The configurations should display as shown below:

Step 3 Configure External Identity for the DMZ Web Server

The DMZ server is easily accessible by all hosts on the Internet. This configuration requires translating the DMZ server IP address so that it appears to be located on the Internet, enabling outside HTTP clients to access it unaware of the firewall. Complete the following steps to map the DMZ IP address (30.30.30.30) statically to a public IP address (209.165.156.11):

a. Right click in the gray area under the Translation Rules tab.

b. Select Add.

c. Select dmz from the drop-down menu of interfaces.

d. Enter the server IP address (30.30.30.30) or select the server by clicking on the Browse button.

e. Select 255.255.255.255 from the Mask drop-down menu.

f. Click the Static radio button.

g. Enter the external IP address (209.165.156.11). The Advanced button allows you to configure features such as limiting the number of connections per static entry and DNS rewrites.

h. Click the OK button.

i. Confirm the values that you entered. Click the Apply button.

The configurations should display as shown below:

Step 4 Provide HTTP Access to the DMZ Web Server

In addition to configuring address translations, you must configure the PIX 515E to allow the specific traffic types from the public networks. To configure access lists for HTTP traffic originating from any client on the Internet to the DMZ web server, complete the following:

a. Click the Configuration button at the top of the PDM window.

b. Select the Access rules tab.

c. In the table, right click and select Add.

The Edit Rule window opens up, allowing you to select the ACL rules to permit/deny traffic.

a. Under Action, select permit from the drop-down menu to allow traffic through the firewall.

b. Under Source Host/Network, click the IP Address radio button.

c. Select outside from the Interface drop-down menu.

d. Enter the Source Host/Network information (0.0.0.0 for any host or network).

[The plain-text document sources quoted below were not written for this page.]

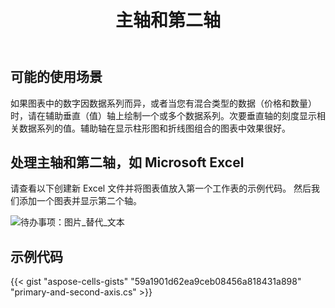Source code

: ﻿---
title: 主轴和第二轴
type: docs
weight: 190
url: /zh/net/primary-and-second-axis/
---
## **可能的使用场景**
如果图表中的数字因数据系列而异，或者当您有混合类型的数据（价格和数量）时，请在辅助垂直（值）轴上绘制一个或多个数据系列。次要垂直轴的刻度显示相关数据系列的值。辅助轴在显示柱形图和折线图组合的图表中效果很好。
## **处理主轴和第二轴，如 Microsoft Excel**
请查看以下创建新 Excel 文件并将图表值放入第一个工作表的示例代码。
然后我们添加一个图表并显示第二个轴。

![待办事项：图片_替代_文本](excel.png)
## **示例代码**
{{< gist "aspose-cells-gists" "59a1901d62ea9ceb08456a818431a898" "primary-and-second-axis.cs" >}}

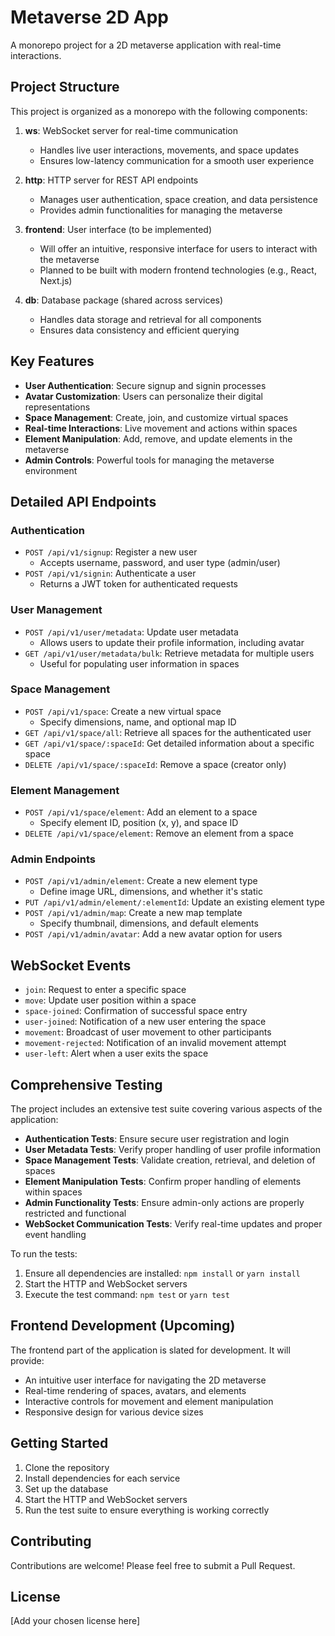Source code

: # Metaverse 2D App

A monorepo project for a 2D metaverse application with real-time interactions.

## Project Structure

This project is organized as a monorepo with the following components:

1. **ws**: WebSocket server for real-time communication
   - Handles live user interactions, movements, and space updates
   - Ensures low-latency communication for a smooth user experience

2. **http**: HTTP server for REST API endpoints
   - Manages user authentication, space creation, and data persistence
   - Provides admin functionalities for managing the metaverse

3. **frontend**: User interface (to be implemented)
   - Will offer an intuitive, responsive interface for users to interact with the metaverse
   - Planned to be built with modern frontend technologies (e.g., React, Next.js)

4. **db**: Database package (shared across services)
   - Handles data storage and retrieval for all components
   - Ensures data consistency and efficient querying

## Key Features

- **User Authentication**: Secure signup and signin processes
- **Avatar Customization**: Users can personalize their digital representations
- **Space Management**: Create, join, and customize virtual spaces
- **Real-time Interactions**: Live movement and actions within spaces
- **Element Manipulation**: Add, remove, and update elements in the metaverse
- **Admin Controls**: Powerful tools for managing the metaverse environment

## Detailed API Endpoints

### Authentication
- `POST /api/v1/signup`: Register a new user
  - Accepts username, password, and user type (admin/user)
- `POST /api/v1/signin`: Authenticate a user
  - Returns a JWT token for authenticated requests

### User Management
- `POST /api/v1/user/metadata`: Update user metadata
  - Allows users to update their profile information, including avatar
- `GET /api/v1/user/metadata/bulk`: Retrieve metadata for multiple users
  - Useful for populating user information in spaces

### Space Management
- `POST /api/v1/space`: Create a new virtual space
  - Specify dimensions, name, and optional map ID
- `GET /api/v1/space/all`: Retrieve all spaces for the authenticated user
- `GET /api/v1/space/:spaceId`: Get detailed information about a specific space
- `DELETE /api/v1/space/:spaceId`: Remove a space (creator only)

### Element Management
- `POST /api/v1/space/element`: Add an element to a space
  - Specify element ID, position (x, y), and space ID
- `DELETE /api/v1/space/element`: Remove an element from a space

### Admin Endpoints
- `POST /api/v1/admin/element`: Create a new element type
  - Define image URL, dimensions, and whether it's static
- `PUT /api/v1/admin/element/:elementId`: Update an existing element type
- `POST /api/v1/admin/map`: Create a new map template
  - Specify thumbnail, dimensions, and default elements
- `POST /api/v1/admin/avatar`: Add a new avatar option for users

## WebSocket Events

- `join`: Request to enter a specific space
- `move`: Update user position within a space
- `space-joined`: Confirmation of successful space entry
- `user-joined`: Notification of a new user entering the space
- `movement`: Broadcast of user movement to other participants
- `movement-rejected`: Notification of an invalid movement attempt
- `user-left`: Alert when a user exits the space

## Comprehensive Testing

The project includes an extensive test suite covering various aspects of the application:

- **Authentication Tests**: Ensure secure user registration and login
- **User Metadata Tests**: Verify proper handling of user profile information
- **Space Management Tests**: Validate creation, retrieval, and deletion of spaces
- **Element Manipulation Tests**: Confirm proper handling of elements within spaces
- **Admin Functionality Tests**: Ensure admin-only actions are properly restricted and functional
- **WebSocket Communication Tests**: Verify real-time updates and proper event handling

To run the tests:
1. Ensure all dependencies are installed: `npm install` or `yarn install`
2. Start the HTTP and WebSocket servers
3. Execute the test command: `npm test` or `yarn test`

## Frontend Development (Upcoming)

The frontend part of the application is slated for development. It will provide:
- An intuitive user interface for navigating the 2D metaverse
- Real-time rendering of spaces, avatars, and elements
- Interactive controls for movement and element manipulation
- Responsive design for various device sizes

## Getting Started

1. Clone the repository
2. Install dependencies for each service
3. Set up the database
4. Start the HTTP and WebSocket servers
5. Run the test suite to ensure everything is working correctly

## Contributing

Contributions are welcome! Please feel free to submit a Pull Request.

## License

[Add your chosen license here]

e. Under Destination Host/Network, click the IP Address radio button.

f. Select dmz from the Interface drop-down menu.

g. Enter 30.30.30.30 in the IP address box.

h. Select 255.255.255.255 from the Mask drop-down menu.

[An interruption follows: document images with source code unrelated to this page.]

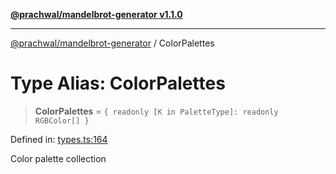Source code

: [**@prachwal/mandelbrot-generator v1.1.0**](../README.md)

***

[@prachwal/mandelbrot-generator](../globals.md) / ColorPalettes

# Type Alias: ColorPalettes

> **ColorPalettes** = `{ readonly [K in PaletteType]: readonly RGBColor[] }`

Defined in: [types.ts:164](https://github.com/prachwal/mandelbrot-generator/blob/5b5c3b49b15f9fe9f6b376b7b3d8c1d326229805/src/types.ts#L164)

Color palette collection

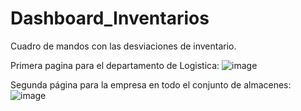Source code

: # Dashboard_Inventarios
Cuadro de mandos con las desviaciones de inventario.

Primera pagina para el departamento de Logistica:
![image](https://github.com/JaMarSi/Dashboard_Inventarios/assets/122362266/617d9fba-40a1-4105-85fa-dbeb0f0f8fef)

Segunda página para la empresa en todo el conjunto de almacenes:
![image](https://github.com/JaMarSi/Dashboard_Inventarios/assets/122362266/97e83128-a46a-406f-9249-e7479fa184a2)
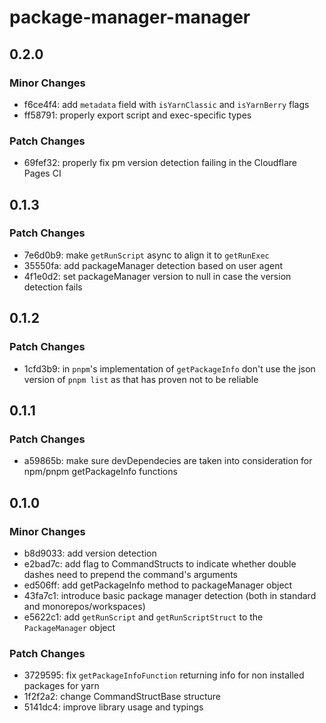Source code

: # package-manager-manager

## 0.2.0

### Minor Changes

- f6ce4f4: add `metadata` field with `isYarnClassic` and `isYarnBerry` flags
- ff58791: properly export script and exec-specific types

### Patch Changes

- 69fef32: properly fix pm version detection failing in the Cloudflare Pages CI

## 0.1.3

### Patch Changes

- 7e6d0b9: make `getRunScript` async to align it to `getRunExec`
- 35550fa: add packageManager detection based on user agent
- 4f1e0d2: set packageManager version to null in case the version detection fails

## 0.1.2

### Patch Changes

- 1cfd3b9: in `pnpm`'s implementation of `getPackageInfo` don't use the json version of `pnpm list`
  as that has proven not to be reliable

## 0.1.1

### Patch Changes

- a59865b: make sure devDependecies are taken into consideration for npm/pnpm getPackageInfo functions

## 0.1.0

### Minor Changes

- b8d9033: add version detection
- e2bad7c: add flag to CommandStructs to indicate whether double dashes need to prepend the command's arguments
- ed506ff: add getPackageInfo method to packageManager object
- 43fa7c1: introduce basic package manager detection (both in standard and monorepos/workspaces)
- e5622c1: add `getRunScript` and `getRunScriptStruct` to the `PackageManager` object

### Patch Changes

- 3729595: fix `getPackageInfoFunction` returning info for non installed packages for yarn
- 1f2f2a2: change CommandStructBase structure
- 5141dc4: improve library usage and typings
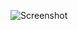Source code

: ![Screenshot](https://raw.githubusercontent.com/Cryakl/Ultimate-RAT-Collection/refs/heads/main/PoisonIvy/Poison%20Ivy%202.1.0/Screenshot.png)
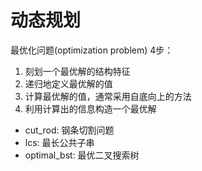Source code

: # 动态规划
最优化问题(optimization problem)
4步：
1. 刻划一个最优解的结构特征
2. 递归地定义最优解的值
3. 计算最优解的值，通常采用自底向上的方法
4. 利用计算出的信息构造一个最优解

- cut_rod: 钢条切割问题
- lcs: 最长公共子串
- optimal_bst: 最优二叉搜索树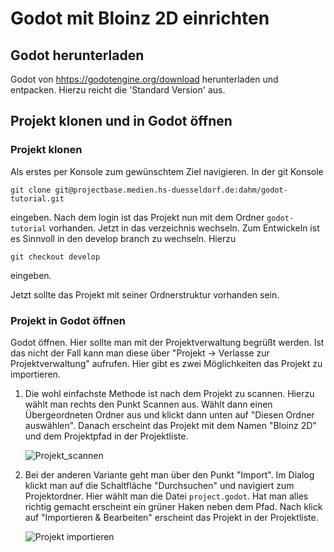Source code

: # Godot mit Bloinz 2D einrichten

## Godot herunterladen

Godot von [hhtps://godotengine.org/download](https://godotengine.org/download/) herunterladen und entpacken.
Hierzu reicht die 'Standard Version' aus.

## Projekt klonen und in Godot öffnen

### Projekt klonen

Als erstes per Konsole zum gewünschtem Ziel navigieren.
In der git Konsole

`git clone git@projectbase.medien.hs-duesseldorf.de:dahm/godot-tutorial.git`

eingeben.
Nach dem login ist das Projekt nun mit dem Ordner `godot-tutorial` vorhanden. Jetzt in das verzeichnis wechseln.
Zum Entwickeln ist es Sinnvoll in den develop branch zu wechseln.
Hierzu

`git checkout develop`

eingeben.

Jetzt sollte das Projekt mit seiner Ordnerstruktur vorhanden sein.

### Projekt in Godot öffnen

Godot öffnen. Hier sollte man mit der Projektverwaltung begrüßt werden. Ist das nicht der Fall kann man diese über "Projekt -> Verlasse zur Projektverwaltung" aufrufen.
Hier gibt es zwei Möglichkeiten das Projekt zu importieren.

1. Die wohl einfachste Methode ist nach dem Projekt zu scannen.
    Hierzu wählt man rechts den Punkt Scannen aus. Wählt dann einen Übergeordneten Ordner aus und klickt dann unten auf "Diesen Ordner auswählen". Danach erscheint das Projekt mit dem Namen "Bloinz 2D" und dem Projektpfad in der Projektliste.

    ![Projekt_scannen](uploads/9c83019da2cf56576d0ea1c12d1841d2/Projekt_scannen.png)

2. Bei der anderen Variante geht man über den Punkt "Import".
    Im Dialog klickt man auf die Schaltfläche "Durchsuchen" und navigiert zum Projektordner. Hier wählt man die Datei `project.godot`. Hat man alles richtig gemacht erscheint ein grüner Haken neben dem Pfad. Nach klick auf "Importieren & Bearbeiten" erscheint das Projekt in der Projektliste.

    ![Projekt importieren](uploads/855679abd3110a953348c6aeeafc6ef8/Projekt_importieren.png)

Note Alternatively, you can select the Hosts/Networks in both cases by clicking on the respective Browse buttons.


Select the type of traffic that you would permit:


Note HTTP traffic is always directed from any TCP source port number toward a fixed destination TCP port number 80.


i. Select the TCP radio button, under Protocol and Service.

j. Select "=" (equal to) from the Service drop-down menu under Source Port.

k. Scroll through the options, and select Any.

l. Select "=" (equal to) from the Service drop-down menu under Destination Port.

m. Scroll through the options, and select HTTP.

n. Click the OK button.


Note For additional features, such as system log messages by ACL, check the radio button at the top and click the More options button. You can provide a name for the access rule in the window at the bottom.


o. Check the various fields for accuracy and click the OK button.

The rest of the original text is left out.